Dycom Industries (DY) Up 0.8% Since Last Earnings Report: Can It Continue?

It has been about a month since the last earnings report for Dycom Industries (DY). Shares have added about 0.8% in that time frame, underperforming the S&P 500.

Will the recent positive trend continue leading up to its next earnings release, or is Dycom Industries due for a pullback? Before we dive into how investors and analysts have reacted as of late, let's take a quick look at the most recent earnings report in order to get a better handle on the important catalysts.

Dycom’s Q4 Earnings Miss Estimates, View Weak

Dycom Industries Inc. reported fourth-quarter fiscal 2019 (ended Jan 26, 2019) results, wherein adjusted earnings missed the Zacks Consensus Estimate by 41.2% but revenues beat the same by 4%.

The company reported fiscal fourth-quarter adjusted earnings of 10 cents per share, missing the Zacks Consensus Estimate by 41.2% and declining from the prior-year profit level of 12 cents. Dycom’s Chairman and CEO Steven Nielsen called the results “disappointing,” and blamed on the tighter-than-expected margins owing to difficulties in large account.
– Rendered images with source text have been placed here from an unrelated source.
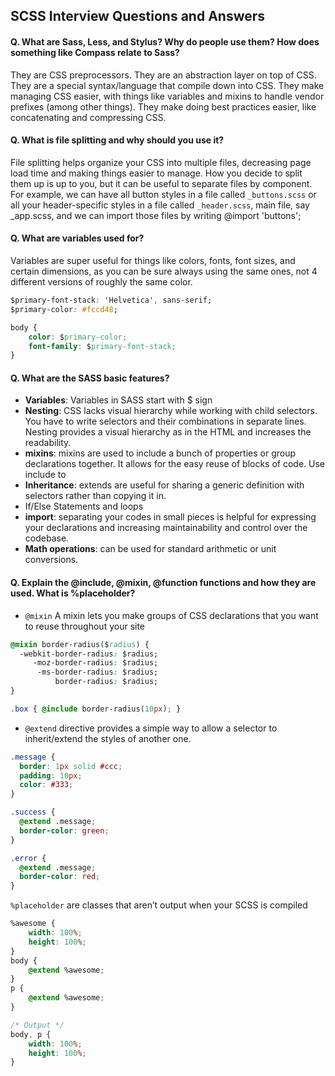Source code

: ## SCSS Interview Questions and Answers

#### Q. What are Sass, Less, and Stylus? Why do people use them? How does something like Compass relate to Sass?
They are CSS preprocessors. They are an abstraction layer on top of CSS. They are a special syntax/language that compile down into CSS. They make managing CSS easier, with things like variables and mixins to handle vendor prefixes (among other things). They make doing best practices easier, like concatenating and compressing CSS.

#### Q. What is file splitting and why should you use it?
File splitting helps organize your CSS into multiple files, decreasing page load time and making things easier to manage. How you decide to split them up is up to you, but it can be useful to separate files by component. For example, we can have all button styles in a file called `_buttons.scss` or all your header-specific styles in a file called `_header.scss`, main file, say _app.scss, and we can import those files by writing @import 'buttons';

#### Q. What are variables used for?
Variables are super useful for things like colors, fonts, font sizes, and certain dimensions, as you can be sure always using the same ones, not 4 different versions of roughly the same color.
```css
$primary-font-stack: 'Helvetica', sans-serif;
$primary-color: #fccd48;

body {
    color: $primary-color;
    font-family: $primary-font-stack;
}
```
#### Q. What are the SASS basic features?
* **Variables**: Variables in SASS start with $ sign
* **Nesting**: CSS lacks visual hierarchy while working with child selectors. You have to write selectors and their combinations in separate lines. Nesting provides a visual hierarchy as in the HTML and increases the readability.
* **mixins**: mixins are used to include a bunch of properties or group declarations together. It allows for the easy reuse of blocks of code. Use include to
* **Inheritance**: extends are useful for sharing a generic definition with selectors rather than copying it in.
* If/Else Statements and loops
* **import**: separating your codes in small pieces is helpful for expressing your declarations and increasing maintainability and control over the codebase.
* **Math operations**: can be used for standard arithmetic or unit conversions.

#### Q. Explain the @include, @mixin, @function functions and how they are used. What is %placeholder?
    
* ```@mixin``` A mixin lets you make groups of CSS declarations that you want to reuse throughout your site

```css
@mixin border-radius($radius) {
  -webkit-border-radius: $radius;
     -moz-border-radius: $radius;
      -ms-border-radius: $radius;
          border-radius: $radius;
}
```

```css
.box { @include border-radius(10px); }
```

* ```@extend``` directive provides a simple way to allow a selector to inherit/extend the styles of another one.
```css
.message {
  border: 1px solid #ccc;
  padding: 10px;
  color: #333;
}

.success {
  @extend .message;
  border-color: green;
}

.error {
  @extend .message;
  border-color: red;
}
```
        

```%placeholder``` are classes that aren’t output when your SCSS is compiled
```css
%awesome {
    width: 100%;
    height: 100%;
}
body {
    @extend %awesome;
}
p {
    @extend %awesome;
}
```

```css
/* Output */
body, p {
    width: 100%;
    height: 100%;
}
```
The company pointed out that although major customers have stepped up infrastructure spending, higher-than-expected costs have pressurized Dycom’s margins. Bankruptcy of a major customer is expected to weigh on the company’s results going forward. These factors have prompted it to issue earnings guidance well below the consensus mark.

Revenue Discussion

Dycom’s fiscal fourth-quarter contract revenues of $748.6 million were up 14.3% year over year and topped the consensus mark by 4%. Organic revenues also increased 13.7% year over year during the quarter, backed by deployment of 1-gigabit wireline networks, wireless/wireline converged networks and wireless networks. Notably, organic revenues exclude $20.4 million of storm restoration services and contract revenues of $5.9 million from an acquired business in the reported quarter.

Its top five customers contributed 79.7% to total contract revenues, increasing 19.4% organically. AT&T, Dycom’s largest customer, accounted for 21% of the total revenues. AT&T grew 12.5% organically. Verizon contributed 20.9% and was up 77.2% organically; Comcast accounted for 19.2% and grew 0.9% organically; CenturyLink added 14.6% and increased 2.5%; and Windstream comprised 3.9% of the total revenues. However, revenues from all other customers declined 3.6% organically in the said quarter.

Dycom’s backlog came in at $7.33 billion as of Jan 26, 2019 versus $7.313 billion at October 2018-end.

Operating Highlights

Gross margin of 15.4% was below the company’s expectations, as margins were impacted by the costs of a large customer program.

Adjusted EBITDA came in at $59.8 million or 8% of contract revenues compared with $59.6 million or 9.1% in the year-ago quarter.

Fiscal 2019 Highlights

Adjusted earnings came in at $2.78 per share, down from $3.88 a year ago. However, contract revenues of $3.13 billion increased from $2.97 billion a year ago.

Adjusted EBITDA was $330.0 million or 10.5% of contract revenues in the fiscal year compared with $383.5 million or 12.9% in fiscal 2018.


The company had cash and cash equivalents of $128.3 million as of Jan 26, 2019 compared with $84 million on Jan 27, 2018.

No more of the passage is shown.